Julia Gillard is being assured she has the numbers to resist any push from Kevin Rudd but the likely failure of the more contentious media Bills looms as another pressure point for the Prime Minister.

Senior factional heavyweights loyal to Ms Gillard insist she has a "very comfortable majority" in the 102-member Labor caucus.

But no one on either side of the power wrestle denies the contest has tightened considerably since last year's leadership ballot, won by Ms Gillard 71 votes to Mr Rudd's 31.

Neither side is doing any official counting of numbers but the loyalties of Labor MPs and senators are being unofficially assessed.

One Gillard backer said the PM had at least 55 votes, with Mr Rudd on a maximum of 40. On this count, seven are considered as waverers or undecided.

The Rudd side believes the former PM has more than 45 votes but, in the event of another leadership spill, more votes would trickle in.

The PM's strategists suspect Mr Rudd would challenge if he had the numbers, notwithstanding his pledge not to do so.

"Let's face it, if Rudd did challenge, breaking a promise not to challenge would be a victimless crime," one minister said.

But Mr Rudd was keen to quash this theory, releasing a statement, that "unlike others who have used the phrase, when I say will not challenge for the leadership, I mean it".

Chief Government Whip and key Rudd ally Joel Fitzgibbon said it would be "silly to tell people that there's nothing going on".

"Obviously, internally people are looking at the polls and they're expressing concern about the future of the Government," he said.
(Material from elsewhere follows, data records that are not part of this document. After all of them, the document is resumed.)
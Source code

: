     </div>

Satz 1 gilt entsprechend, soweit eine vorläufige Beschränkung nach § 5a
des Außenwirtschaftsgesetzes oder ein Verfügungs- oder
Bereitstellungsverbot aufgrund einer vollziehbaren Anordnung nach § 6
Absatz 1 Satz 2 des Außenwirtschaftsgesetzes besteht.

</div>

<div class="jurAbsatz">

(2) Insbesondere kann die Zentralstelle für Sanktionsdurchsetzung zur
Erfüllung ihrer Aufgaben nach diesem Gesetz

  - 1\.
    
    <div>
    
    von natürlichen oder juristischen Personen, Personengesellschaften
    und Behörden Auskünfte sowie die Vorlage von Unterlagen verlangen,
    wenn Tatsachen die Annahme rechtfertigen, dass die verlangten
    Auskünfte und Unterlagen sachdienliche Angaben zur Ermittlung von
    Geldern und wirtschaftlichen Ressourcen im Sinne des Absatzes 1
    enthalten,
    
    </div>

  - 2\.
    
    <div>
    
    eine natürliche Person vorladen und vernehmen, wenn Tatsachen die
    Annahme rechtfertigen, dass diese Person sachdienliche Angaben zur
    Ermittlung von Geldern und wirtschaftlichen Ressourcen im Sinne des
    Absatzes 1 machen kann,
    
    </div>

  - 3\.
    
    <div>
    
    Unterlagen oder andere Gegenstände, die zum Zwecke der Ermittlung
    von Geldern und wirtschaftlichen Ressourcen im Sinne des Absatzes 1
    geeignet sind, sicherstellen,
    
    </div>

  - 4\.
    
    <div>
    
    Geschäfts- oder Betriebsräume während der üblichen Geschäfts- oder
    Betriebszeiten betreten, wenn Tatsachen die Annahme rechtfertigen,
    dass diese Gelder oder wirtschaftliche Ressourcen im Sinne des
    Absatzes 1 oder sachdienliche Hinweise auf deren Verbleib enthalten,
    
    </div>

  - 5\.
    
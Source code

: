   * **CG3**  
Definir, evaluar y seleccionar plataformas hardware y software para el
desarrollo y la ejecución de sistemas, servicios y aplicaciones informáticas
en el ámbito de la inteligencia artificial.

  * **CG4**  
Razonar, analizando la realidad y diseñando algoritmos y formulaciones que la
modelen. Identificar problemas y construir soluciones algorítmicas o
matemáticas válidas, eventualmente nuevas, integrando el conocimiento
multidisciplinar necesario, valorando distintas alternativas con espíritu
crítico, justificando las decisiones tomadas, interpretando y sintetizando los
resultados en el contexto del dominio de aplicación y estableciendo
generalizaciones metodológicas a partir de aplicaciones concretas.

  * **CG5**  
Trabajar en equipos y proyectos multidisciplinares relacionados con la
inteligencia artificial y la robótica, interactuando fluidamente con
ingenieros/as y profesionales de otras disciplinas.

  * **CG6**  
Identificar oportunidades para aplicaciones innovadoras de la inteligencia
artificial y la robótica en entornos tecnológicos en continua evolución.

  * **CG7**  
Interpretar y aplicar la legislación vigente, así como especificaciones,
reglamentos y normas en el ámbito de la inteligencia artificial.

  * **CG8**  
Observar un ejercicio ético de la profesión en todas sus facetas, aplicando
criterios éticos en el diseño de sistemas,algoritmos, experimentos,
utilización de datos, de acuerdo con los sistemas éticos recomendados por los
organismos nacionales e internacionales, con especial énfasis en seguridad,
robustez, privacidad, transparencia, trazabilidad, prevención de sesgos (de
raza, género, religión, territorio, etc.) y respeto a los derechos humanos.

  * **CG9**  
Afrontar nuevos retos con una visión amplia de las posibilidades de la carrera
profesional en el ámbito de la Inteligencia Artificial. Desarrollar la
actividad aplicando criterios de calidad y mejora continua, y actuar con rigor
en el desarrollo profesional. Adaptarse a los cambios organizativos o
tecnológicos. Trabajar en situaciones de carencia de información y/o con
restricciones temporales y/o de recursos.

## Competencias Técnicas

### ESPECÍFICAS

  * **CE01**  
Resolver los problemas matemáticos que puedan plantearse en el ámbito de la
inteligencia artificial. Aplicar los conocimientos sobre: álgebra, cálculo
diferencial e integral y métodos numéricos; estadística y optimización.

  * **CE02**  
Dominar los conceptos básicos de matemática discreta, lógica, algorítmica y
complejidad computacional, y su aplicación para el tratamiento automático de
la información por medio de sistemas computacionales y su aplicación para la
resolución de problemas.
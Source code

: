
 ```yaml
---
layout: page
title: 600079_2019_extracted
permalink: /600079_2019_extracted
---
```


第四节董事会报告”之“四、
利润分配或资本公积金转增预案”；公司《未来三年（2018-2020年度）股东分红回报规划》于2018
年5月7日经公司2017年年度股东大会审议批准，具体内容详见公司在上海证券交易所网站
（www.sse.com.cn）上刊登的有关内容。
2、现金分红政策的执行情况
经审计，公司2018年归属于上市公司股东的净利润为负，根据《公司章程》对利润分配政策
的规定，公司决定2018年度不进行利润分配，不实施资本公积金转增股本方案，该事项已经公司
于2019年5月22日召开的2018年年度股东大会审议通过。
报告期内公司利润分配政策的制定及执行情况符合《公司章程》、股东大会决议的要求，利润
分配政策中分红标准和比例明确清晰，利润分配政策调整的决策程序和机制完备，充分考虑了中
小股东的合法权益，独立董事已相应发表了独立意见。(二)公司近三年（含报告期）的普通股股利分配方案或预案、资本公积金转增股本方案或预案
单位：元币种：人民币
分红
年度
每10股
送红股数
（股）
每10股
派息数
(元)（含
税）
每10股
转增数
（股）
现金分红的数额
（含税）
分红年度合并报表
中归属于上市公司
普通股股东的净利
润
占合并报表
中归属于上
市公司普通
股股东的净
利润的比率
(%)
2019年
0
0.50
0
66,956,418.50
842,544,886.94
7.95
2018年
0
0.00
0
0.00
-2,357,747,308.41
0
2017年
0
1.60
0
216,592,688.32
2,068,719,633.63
"The Prime Minister continues to enjoy the support of the party room and I think people have proved themselves a little bit over-excited by speculating there'll be a change this week or necessarily before the next election."

As happened during last year's leadership tension, there was talk a Rudd backer was seeking 34 signatures to force a special caucus meeting to spill all leadership positions but a Labor senator fingered by his colleagues denied this was the case.

Foreign Affairs Minister Bob Carr said reports he was being encouraged to fly home from the US early were "entirely false".

Senator Carr is understood to be greatly annoyed at being identified as having lost confidence in the PM.